Peter still had App on his computer, so he quickly tested it and confirmed that it still worked fine. He also found that all the unit tests passed. He assumed this person was inexperienced and made some sort of installation mistake.

A couple of days later someone else commented on the bug. This new person was also having problems running App, but was more knowledgeable than the first and theorized that the problem could be caused by a new version of package Baz that was released a few days before.

Peter checked and sure enough, Baz had a recent release that changed a few things. In particular a class that existed in the previous release was now removed and replaced with a different class. A quick inspection of the code in package Bar showed that the class that was removed was used. That was the source of the exception.

The problem was now very clear in Peter's mind. This wasn't his fault, the developer of Bar just needed to issue a new release that worked with the new version of Baz, and then everything would be fine again. So he went to project Bar's github page and logged a bug against Bar.

But Peter was bothered by the open bug he had on App.
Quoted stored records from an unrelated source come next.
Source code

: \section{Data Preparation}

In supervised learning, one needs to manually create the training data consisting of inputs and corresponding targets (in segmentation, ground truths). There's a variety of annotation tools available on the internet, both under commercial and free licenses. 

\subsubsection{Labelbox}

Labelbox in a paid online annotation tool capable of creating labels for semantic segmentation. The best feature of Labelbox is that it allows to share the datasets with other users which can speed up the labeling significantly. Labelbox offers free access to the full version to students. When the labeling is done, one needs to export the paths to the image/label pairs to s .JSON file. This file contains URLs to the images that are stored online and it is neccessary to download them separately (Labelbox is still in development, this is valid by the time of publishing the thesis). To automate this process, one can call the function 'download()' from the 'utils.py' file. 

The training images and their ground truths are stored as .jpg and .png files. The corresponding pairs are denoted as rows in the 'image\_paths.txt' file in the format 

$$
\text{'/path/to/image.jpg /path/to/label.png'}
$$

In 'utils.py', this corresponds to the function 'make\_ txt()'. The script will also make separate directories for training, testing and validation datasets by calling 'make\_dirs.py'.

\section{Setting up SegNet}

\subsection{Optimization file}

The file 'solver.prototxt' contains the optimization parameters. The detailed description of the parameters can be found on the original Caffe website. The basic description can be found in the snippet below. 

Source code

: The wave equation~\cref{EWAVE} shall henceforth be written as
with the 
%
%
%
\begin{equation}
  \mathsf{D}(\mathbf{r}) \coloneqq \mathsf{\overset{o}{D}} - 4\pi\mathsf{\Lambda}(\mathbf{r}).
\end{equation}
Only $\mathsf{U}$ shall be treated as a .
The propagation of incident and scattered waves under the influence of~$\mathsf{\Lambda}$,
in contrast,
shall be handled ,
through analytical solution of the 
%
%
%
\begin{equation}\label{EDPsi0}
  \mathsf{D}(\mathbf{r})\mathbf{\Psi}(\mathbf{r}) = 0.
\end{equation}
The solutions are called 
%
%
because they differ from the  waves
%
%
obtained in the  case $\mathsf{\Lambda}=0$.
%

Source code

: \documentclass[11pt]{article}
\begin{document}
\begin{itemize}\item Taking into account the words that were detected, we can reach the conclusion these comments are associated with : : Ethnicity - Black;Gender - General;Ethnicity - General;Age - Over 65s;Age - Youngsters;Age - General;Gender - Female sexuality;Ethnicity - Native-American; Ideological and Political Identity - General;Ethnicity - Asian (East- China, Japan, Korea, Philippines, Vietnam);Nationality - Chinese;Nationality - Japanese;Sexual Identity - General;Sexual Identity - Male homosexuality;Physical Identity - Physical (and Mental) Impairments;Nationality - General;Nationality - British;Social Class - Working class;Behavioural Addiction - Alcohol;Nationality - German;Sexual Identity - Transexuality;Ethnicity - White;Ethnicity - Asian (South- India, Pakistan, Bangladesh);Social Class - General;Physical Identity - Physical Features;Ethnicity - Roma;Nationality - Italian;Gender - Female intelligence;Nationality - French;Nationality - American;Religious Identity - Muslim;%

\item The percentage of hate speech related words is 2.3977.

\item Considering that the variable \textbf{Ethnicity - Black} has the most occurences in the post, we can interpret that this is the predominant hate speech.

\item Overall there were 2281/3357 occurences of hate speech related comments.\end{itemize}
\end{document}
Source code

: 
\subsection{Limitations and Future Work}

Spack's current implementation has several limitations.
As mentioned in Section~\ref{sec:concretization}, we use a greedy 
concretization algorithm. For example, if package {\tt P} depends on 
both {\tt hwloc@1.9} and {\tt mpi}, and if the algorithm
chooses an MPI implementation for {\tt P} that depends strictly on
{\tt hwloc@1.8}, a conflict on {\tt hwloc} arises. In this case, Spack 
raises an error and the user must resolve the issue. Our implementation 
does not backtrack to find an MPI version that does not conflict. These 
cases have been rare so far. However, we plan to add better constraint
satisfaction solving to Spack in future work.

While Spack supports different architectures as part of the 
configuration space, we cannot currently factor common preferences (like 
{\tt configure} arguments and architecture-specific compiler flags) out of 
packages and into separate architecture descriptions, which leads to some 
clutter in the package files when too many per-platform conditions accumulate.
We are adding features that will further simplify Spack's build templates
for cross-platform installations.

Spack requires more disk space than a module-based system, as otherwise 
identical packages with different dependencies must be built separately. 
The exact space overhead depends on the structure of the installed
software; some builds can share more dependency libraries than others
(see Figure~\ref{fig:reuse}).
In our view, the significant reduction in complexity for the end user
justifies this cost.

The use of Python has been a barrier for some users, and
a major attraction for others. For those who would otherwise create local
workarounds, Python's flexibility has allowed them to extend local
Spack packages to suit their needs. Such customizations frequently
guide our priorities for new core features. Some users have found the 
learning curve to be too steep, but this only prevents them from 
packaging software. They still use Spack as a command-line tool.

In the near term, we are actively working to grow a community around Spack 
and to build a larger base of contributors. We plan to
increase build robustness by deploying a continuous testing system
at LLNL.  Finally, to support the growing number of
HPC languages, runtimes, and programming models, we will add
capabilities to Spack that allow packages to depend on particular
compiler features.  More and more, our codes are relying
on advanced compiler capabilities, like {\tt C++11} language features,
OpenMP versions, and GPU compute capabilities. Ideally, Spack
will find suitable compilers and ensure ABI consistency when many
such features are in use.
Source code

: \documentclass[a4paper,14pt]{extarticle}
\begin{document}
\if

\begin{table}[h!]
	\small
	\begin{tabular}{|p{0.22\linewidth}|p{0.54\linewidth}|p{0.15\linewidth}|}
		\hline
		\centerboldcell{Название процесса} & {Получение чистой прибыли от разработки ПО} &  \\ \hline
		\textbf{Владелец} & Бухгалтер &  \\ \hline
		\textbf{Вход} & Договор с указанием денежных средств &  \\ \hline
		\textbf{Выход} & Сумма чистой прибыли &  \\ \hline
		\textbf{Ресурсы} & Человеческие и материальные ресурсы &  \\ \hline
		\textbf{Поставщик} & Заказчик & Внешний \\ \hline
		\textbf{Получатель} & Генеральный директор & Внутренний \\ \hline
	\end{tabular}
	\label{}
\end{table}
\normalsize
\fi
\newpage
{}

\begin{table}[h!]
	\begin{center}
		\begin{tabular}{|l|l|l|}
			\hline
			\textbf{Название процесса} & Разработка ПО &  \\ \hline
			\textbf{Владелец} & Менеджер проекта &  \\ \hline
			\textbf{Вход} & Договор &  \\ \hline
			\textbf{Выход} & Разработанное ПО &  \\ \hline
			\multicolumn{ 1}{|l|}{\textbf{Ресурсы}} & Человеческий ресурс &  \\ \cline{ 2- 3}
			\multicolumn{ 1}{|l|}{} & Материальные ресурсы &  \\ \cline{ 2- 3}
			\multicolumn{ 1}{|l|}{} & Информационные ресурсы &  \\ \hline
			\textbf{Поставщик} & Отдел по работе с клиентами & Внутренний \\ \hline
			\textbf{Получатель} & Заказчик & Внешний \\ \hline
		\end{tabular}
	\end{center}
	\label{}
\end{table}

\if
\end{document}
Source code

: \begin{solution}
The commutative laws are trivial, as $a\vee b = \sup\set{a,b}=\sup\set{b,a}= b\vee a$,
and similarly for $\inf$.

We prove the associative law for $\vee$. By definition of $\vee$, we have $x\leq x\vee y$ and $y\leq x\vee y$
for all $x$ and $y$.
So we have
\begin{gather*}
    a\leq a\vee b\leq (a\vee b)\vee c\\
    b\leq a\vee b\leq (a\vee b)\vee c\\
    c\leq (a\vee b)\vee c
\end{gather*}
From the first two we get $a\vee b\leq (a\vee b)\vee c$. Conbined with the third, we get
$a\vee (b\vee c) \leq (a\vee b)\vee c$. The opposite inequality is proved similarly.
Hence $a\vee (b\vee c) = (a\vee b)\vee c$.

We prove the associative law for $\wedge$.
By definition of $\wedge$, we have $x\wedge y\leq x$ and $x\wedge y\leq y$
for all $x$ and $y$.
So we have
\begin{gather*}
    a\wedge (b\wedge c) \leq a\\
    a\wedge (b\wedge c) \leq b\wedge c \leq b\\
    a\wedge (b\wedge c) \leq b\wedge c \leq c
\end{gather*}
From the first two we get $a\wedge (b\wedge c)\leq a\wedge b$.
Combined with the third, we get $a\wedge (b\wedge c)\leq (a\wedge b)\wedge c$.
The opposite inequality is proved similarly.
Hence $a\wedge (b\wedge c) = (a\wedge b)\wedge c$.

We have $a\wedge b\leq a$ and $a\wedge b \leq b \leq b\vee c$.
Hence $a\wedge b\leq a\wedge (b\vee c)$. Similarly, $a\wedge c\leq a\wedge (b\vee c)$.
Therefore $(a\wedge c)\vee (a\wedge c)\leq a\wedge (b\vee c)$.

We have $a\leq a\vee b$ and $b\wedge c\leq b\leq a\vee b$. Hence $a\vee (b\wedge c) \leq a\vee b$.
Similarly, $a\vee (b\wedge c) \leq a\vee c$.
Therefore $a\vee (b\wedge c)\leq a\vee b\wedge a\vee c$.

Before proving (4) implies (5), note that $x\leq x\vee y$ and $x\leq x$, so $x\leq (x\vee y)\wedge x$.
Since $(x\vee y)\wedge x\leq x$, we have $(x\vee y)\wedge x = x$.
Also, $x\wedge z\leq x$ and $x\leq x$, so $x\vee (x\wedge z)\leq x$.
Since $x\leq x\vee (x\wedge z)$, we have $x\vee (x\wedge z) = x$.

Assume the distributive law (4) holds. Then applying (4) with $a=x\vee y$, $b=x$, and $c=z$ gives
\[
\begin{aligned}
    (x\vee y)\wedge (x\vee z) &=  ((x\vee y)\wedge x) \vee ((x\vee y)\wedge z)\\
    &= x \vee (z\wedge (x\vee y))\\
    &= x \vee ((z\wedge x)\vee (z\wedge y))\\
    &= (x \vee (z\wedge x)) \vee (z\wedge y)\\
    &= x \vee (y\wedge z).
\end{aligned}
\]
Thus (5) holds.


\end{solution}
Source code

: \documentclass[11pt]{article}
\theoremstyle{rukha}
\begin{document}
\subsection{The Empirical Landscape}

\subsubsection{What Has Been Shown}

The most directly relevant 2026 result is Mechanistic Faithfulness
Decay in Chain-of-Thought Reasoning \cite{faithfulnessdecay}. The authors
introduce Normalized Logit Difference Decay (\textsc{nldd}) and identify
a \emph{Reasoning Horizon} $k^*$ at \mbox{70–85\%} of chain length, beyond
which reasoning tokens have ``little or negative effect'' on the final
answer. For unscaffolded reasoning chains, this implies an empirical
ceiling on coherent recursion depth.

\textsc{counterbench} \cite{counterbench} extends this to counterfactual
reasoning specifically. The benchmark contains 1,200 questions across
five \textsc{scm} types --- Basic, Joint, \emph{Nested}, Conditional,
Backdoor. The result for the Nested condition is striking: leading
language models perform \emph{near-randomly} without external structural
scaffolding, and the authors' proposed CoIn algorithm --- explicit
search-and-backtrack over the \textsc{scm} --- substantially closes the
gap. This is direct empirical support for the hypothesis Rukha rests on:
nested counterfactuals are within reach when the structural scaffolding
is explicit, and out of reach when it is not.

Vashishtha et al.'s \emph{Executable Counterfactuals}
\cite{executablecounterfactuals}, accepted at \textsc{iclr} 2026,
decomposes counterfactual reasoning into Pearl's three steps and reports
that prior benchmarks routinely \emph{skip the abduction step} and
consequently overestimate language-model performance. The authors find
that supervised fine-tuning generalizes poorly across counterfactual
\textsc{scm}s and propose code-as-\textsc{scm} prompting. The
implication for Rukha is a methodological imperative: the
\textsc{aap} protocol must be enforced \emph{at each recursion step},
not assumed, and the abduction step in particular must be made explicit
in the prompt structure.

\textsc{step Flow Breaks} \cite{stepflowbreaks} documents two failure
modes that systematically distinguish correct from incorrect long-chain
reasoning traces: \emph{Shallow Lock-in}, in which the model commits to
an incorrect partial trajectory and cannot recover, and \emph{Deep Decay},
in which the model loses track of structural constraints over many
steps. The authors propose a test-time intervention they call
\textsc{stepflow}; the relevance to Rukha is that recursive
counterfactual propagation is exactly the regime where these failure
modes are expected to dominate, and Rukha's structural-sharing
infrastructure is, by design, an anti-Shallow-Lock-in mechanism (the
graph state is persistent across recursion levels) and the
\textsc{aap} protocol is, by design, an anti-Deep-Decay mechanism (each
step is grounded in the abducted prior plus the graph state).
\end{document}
Since he considered he had done nothing wrong he decided to close the bug explaining that the problem wasn't his. It made him feel a bit better seeing that App went back to having no open bugs.

A week later the bug that Peter filed against project Bar remained unattended. Worried about the lack of urgency he went to check the commit log for the project and found that there had not been any commits to Bar in almost a year. Project Bar looked like a dead or abandoned project. To make matters worse, another App user, unaware of the latest developments, wrote a new bug against App for the same issue.

The story ends with Peter feeling trapped and powerless, thinking that Python's package management is broken.

The Problem With Dependencies

Do you identify with Peter? I certainly do. I suffered the "package dependency blues" many times myself. Many consider this an unavoidable risk that developers just have to accept.

Peter didn't know this at the time, but he could have handled things in a better way. Of course he could not have prevented the changes in the dependent project, but he could have done a better job defining the dependencies of his own project. The fact that project Baz released a new version does not mean that App needs to adopt it.

Let's begin with a review of where dependencies are specified in Python. There are two different places where package dependencies can be written: the setup.py file and the requirements.txt file. Each has different purposes.

The setup.py file

The setup.py script contains the description of a package. All Python packages that are registered with PyPI (the PYthon Package Index) need to have a setup script in their root folder, because installation tools like pip read it to know how the package needs to be installed.

The section inside the setup script that describes package dependencies is called install_requires. Dependencies are specified as a list of strings, with each string containing the name of a package plus optionally one or more version specifiers to restrict the range of supported versions.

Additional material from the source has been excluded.